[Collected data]
________________________________________

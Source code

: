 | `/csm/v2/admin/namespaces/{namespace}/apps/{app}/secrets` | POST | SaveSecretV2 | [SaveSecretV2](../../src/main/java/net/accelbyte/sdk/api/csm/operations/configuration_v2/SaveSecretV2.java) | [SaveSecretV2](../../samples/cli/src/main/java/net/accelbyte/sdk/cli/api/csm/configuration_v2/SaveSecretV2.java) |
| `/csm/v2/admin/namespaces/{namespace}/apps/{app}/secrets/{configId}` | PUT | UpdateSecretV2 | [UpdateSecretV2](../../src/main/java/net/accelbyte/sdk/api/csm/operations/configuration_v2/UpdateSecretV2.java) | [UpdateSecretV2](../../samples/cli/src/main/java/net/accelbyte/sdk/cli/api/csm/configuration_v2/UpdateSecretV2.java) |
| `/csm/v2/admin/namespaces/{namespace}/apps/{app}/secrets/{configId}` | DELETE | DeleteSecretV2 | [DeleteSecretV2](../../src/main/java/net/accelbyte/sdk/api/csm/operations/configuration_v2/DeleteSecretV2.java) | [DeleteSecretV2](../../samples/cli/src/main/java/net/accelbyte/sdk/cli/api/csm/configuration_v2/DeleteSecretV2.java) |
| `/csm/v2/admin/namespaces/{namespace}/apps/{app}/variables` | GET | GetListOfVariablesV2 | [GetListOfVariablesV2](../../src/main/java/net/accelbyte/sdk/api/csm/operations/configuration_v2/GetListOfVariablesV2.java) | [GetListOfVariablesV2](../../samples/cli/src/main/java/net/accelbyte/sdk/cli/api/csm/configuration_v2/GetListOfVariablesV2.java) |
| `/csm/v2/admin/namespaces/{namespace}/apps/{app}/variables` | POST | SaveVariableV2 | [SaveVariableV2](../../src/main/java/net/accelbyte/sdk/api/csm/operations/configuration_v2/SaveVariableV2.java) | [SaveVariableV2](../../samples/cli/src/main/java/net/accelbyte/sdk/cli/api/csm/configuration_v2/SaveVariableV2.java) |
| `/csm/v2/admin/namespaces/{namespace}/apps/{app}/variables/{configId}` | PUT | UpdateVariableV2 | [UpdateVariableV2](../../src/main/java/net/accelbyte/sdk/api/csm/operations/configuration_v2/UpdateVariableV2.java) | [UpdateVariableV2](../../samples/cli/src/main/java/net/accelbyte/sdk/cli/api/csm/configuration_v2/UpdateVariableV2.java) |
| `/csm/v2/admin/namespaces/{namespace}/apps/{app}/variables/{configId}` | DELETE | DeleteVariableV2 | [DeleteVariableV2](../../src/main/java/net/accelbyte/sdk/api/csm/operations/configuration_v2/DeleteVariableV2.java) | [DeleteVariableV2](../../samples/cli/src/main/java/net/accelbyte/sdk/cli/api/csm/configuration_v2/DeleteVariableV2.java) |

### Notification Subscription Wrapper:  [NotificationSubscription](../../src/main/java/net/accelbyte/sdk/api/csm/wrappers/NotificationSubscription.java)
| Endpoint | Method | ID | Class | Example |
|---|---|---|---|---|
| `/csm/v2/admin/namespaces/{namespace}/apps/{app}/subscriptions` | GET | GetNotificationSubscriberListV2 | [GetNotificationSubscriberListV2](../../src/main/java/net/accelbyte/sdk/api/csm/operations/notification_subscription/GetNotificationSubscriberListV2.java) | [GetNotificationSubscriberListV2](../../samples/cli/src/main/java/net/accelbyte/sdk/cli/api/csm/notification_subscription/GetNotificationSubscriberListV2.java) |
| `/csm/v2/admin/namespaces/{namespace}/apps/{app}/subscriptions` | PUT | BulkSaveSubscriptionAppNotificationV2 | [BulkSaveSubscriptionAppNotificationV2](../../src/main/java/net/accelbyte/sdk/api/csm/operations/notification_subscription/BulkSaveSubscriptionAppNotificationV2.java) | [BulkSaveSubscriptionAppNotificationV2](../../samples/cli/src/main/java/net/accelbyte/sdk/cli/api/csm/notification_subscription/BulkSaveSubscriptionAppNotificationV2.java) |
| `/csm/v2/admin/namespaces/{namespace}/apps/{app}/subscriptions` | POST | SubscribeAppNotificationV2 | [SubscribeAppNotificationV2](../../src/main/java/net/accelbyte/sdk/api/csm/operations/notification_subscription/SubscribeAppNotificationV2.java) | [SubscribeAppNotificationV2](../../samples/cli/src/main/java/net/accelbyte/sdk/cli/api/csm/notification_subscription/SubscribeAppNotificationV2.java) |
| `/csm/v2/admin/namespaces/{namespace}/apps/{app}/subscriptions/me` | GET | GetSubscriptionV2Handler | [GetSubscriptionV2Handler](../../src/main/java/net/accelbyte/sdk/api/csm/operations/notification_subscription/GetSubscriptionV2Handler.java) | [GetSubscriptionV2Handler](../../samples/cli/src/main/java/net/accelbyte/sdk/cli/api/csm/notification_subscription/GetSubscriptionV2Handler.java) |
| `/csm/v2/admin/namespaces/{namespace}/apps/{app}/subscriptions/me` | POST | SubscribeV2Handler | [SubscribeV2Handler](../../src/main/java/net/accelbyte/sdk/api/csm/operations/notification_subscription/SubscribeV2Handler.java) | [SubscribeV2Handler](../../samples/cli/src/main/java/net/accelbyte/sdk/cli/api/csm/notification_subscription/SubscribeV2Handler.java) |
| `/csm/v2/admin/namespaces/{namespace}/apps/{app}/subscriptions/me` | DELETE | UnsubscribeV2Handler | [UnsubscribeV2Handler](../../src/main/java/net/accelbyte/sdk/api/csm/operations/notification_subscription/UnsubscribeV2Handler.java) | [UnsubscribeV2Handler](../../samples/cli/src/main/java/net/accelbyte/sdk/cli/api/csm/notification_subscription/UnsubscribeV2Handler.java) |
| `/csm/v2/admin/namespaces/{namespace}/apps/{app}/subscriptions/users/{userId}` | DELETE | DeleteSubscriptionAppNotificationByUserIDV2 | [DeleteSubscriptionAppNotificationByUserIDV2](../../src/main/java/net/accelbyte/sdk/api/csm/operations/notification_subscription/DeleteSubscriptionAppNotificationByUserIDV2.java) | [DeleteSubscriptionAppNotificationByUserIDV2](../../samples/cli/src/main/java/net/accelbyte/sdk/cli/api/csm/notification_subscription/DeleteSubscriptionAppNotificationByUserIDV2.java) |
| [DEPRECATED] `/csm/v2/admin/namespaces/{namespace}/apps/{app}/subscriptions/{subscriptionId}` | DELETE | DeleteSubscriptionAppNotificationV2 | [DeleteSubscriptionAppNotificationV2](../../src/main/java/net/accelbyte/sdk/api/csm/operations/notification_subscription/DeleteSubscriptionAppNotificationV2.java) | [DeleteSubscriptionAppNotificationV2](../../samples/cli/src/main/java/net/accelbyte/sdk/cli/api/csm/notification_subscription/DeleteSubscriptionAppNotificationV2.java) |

________________________________________

Pull each line containing the word "POST" out of the data above.

: | `/csm/v2/admin/namespaces/{namespace}/apps/{app}/secrets` | POST | SaveSecretV2 | [SaveSecretV2](../../src/main/java/net/accelbyte/sdk/api/csm/operations/configuration_v2/SaveSecretV2.java) | [SaveSecretV2](../../samples/cli/src/main/java/net/accelbyte/sdk/cli/api/csm/configuration_v2/SaveSecretV2.java) |
| `/csm/v2/admin/namespaces/{namespace}/apps/{app}/variables` | POST | SaveVariableV2 | [SaveVariableV2](../../src/main/java/net/accelbyte/sdk/api/csm/operations/configuration_v2/SaveVariableV2.java) | [SaveVariableV2](../../samples/cli/src/main/java/net/accelbyte/sdk/cli/api/csm/configuration_v2/SaveVariableV2.java) |
| `/csm/v2/admin/namespaces/{namespace}/apps/{app}/subscriptions` | POST | SubscribeAppNotificationV2 | [SubscribeAppNotificationV2](../../src/main/java/net/accelbyte/sdk/api/csm/operations/notification_subscription/SubscribeAppNotificationV2.java) | [SubscribeAppNotificationV2](../../samples/cli/src/main/java/net/accelbyte/sdk/cli/api/csm/notification_subscription/SubscribeAppNotificationV2.java) |
| `/csm/v2/admin/namespaces/{namespace}/apps/{app}/subscriptions/me` | POST | SubscribeV2Handler | [SubscribeV2Handler](../../src/main/java/net/accelbyte/sdk/api/csm/operations/notification_subscription/SubscribeV2Handler.java) | [SubscribeV2Handler](../../samples/cli/src/main/java/net/accelbyte/sdk/cli/api/csm/notification_subscription/SubscribeV2Handler.java) |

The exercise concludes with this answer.